First, there’s the drone itself, roughly the size of a small single-engine airplane. The full-scale prototype is called the “Aluminum Falcon” (Elroy seems to have a fondness for science-fiction and skirting copyright infringement). The final drone will be able to fly about 100 mph, and will use a combination of lidar, radar, cameras, and air-traffic management software to sense the world around it and ensure it’s flying safely. It’s a vertical take-off and landing (VTOL) aircraft, which uses propellors to take off and move forward, aided by a set of wings, and has a hybrid engine, as batteries are too heavy to be able to carry a vehicle like this as efficiently as a gas engine can.

The cargo pod will have a payload capacity of about 150 pounds. Merrill says it could theoretically carry more, just for a shorter period of time. The pod itself will also be a robot, capable of maneuvering under and connecting to the drone; the system won’t need much in the way of human assistance to get into the air. Once it’s full of packages, the drone will be able to get itself ready and take off on its own, and, if it’s flying a short enough distance that it doesn’t need to refuel, it can fly home on its own as well.

The company is working on a smaller-scale version of each part of its system that is “aerodynamically similar” to the final design to nail down the logistics. “It’s a really big project, literally and figuratively,” Merrill said. “In aviation, the design process is like a game of Whac-A-Mole.” Merrill said the company hopes to have a full-scale working prototype by the middle of 2018.

Elroy wants to be the company to deliver goods middle distances. Instead of trying to navigate the tricky maze of cities, or trying to compete with semi-trucks for long-haul shipping, Elroy’s drones will be best for shorter shipping routes. It’ll also be useful for trips between distribution centers.

Today in the US, if someone in New York orders something from California, it’s collected, put on a plane to New York, and trucked out to a distribution center where it can be sorted and put on a small local truck for the final delivery. But as anyone who’s sat watching their delivery tracker knows, it’s often between the airport and the distribution center that the package seems to get held up, because airport traffic is generally awful.

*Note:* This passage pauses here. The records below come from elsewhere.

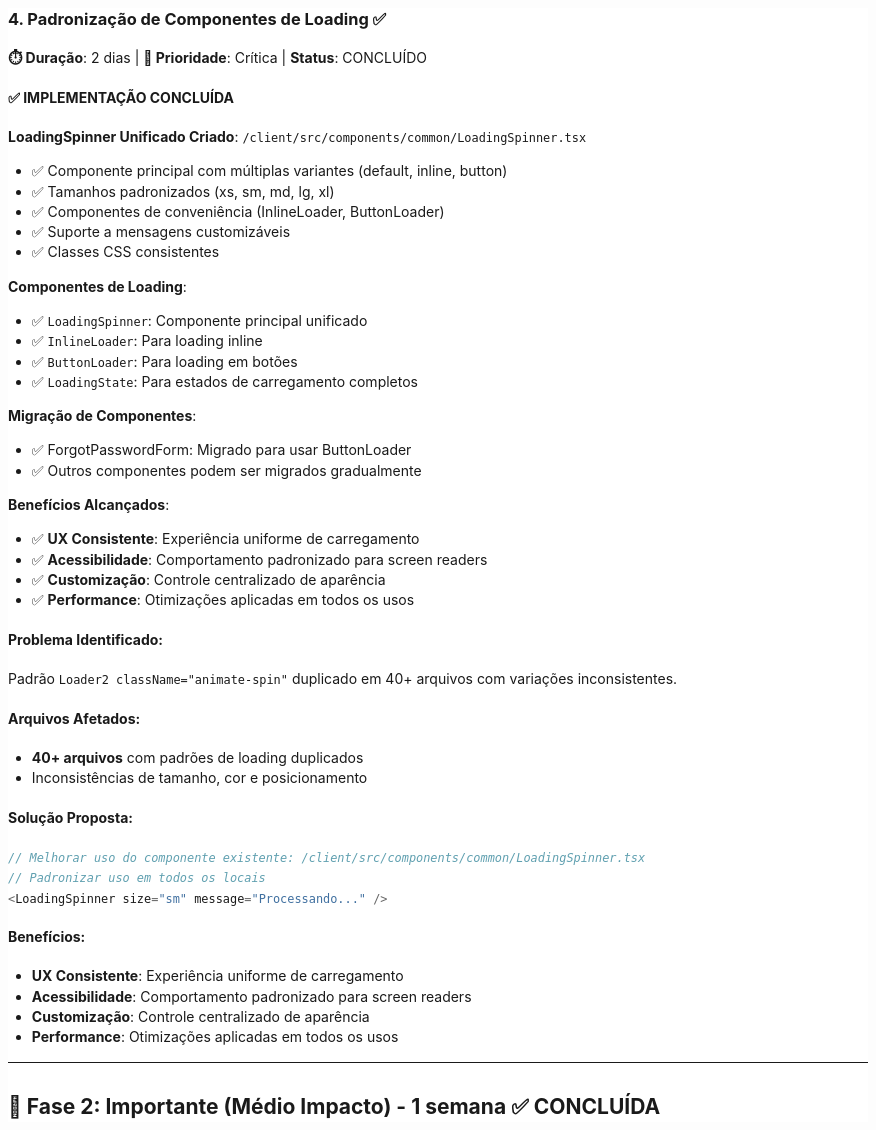 
### 4. **Padronização de Componentes de Loading** ✅
**⏱️ Duração**: 2 dias | **🔴 Prioridade**: Crítica | **Status**: CONCLUÍDO

#### **✅ IMPLEMENTAÇÃO CONCLUÍDA**

**LoadingSpinner Unificado Criado**: `/client/src/components/common/LoadingSpinner.tsx`
- ✅ Componente principal com múltiplas variantes (default, inline, button)
- ✅ Tamanhos padronizados (xs, sm, md, lg, xl)
- ✅ Componentes de conveniência (InlineLoader, ButtonLoader)
- ✅ Suporte a mensagens customizáveis
- ✅ Classes CSS consistentes

**Componentes de Loading**:
- ✅ `LoadingSpinner`: Componente principal unificado
- ✅ `InlineLoader`: Para loading inline
- ✅ `ButtonLoader`: Para loading em botões
- ✅ `LoadingState`: Para estados de carregamento completos

**Migração de Componentes**:
- ✅ ForgotPasswordForm: Migrado para usar ButtonLoader
- ✅ Outros componentes podem ser migrados gradualmente

**Benefícios Alcançados**:
- ✅ **UX Consistente**: Experiência uniforme de carregamento
- ✅ **Acessibilidade**: Comportamento padronizado para screen readers
- ✅ **Customização**: Controle centralizado de aparência
- ✅ **Performance**: Otimizações aplicadas em todos os usos

#### **Problema Identificado:**
Padrão `Loader2 className="animate-spin"` duplicado em 40+ arquivos com variações inconsistentes.

#### **Arquivos Afetados:**
- **40+ arquivos** com padrões de loading duplicados
- Inconsistências de tamanho, cor e posicionamento

#### **Solução Proposta:**
```typescript
// Melhorar uso do componente existente: /client/src/components/common/LoadingSpinner.tsx
// Padronizar uso em todos os locais
<LoadingSpinner size="sm" message="Processando..." />
```

#### **Benefícios:**
- **UX Consistente**: Experiência uniforme de carregamento
- **Acessibilidade**: Comportamento padronizado para screen readers
- **Customização**: Controle centralizado de aparência
- **Performance**: Otimizações aplicadas em todos os usos

---

## 🎯 Fase 2: Importante (Médio Impacto) - 1 semana ✅ CONCLUÍDA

Somehow a package can make it 3,000 miles in a matter of hours, and then get stuck for days trying to get about 10 miles: Elroy’s system could circumvent this, delivering dozens of packages between an airport and a distribution center as needed, as there’s far less traffic in the sky. It could also be useful for delivering goods to more remote areas, like islands, or places with seasonal roads.

Once the technical hurdles of the system have been overcome, Elroy will still need to deal with the uncertain regulatory climate in the US. The Federal Aviation Administration is in the process of figuring out how to integrate autonomous drones flying beyond the line of sight of a pilot into the national airspace. That could take years to solve. What Elroy wants to do, given its drones are far larger than those of most other companies, also doesn’t really fit into the FAA’s existing frame of reference.

It’s a difficult task ahead of the small startup, whose founders have already struggled in the drone industry. Merrill and some of his teammates previously worked at 3D Robotics, the drone hardware startup that couldn’t compete against Chinese manufacturers like DJI that could work more quickly and cheaply to innovate in the consumer market. (3DR has since pivoted into drone software.) But being able to replace trucks on inefficient shipping routes would be a boon to shipping companies constantly under pressure to deliver more packages more quickly.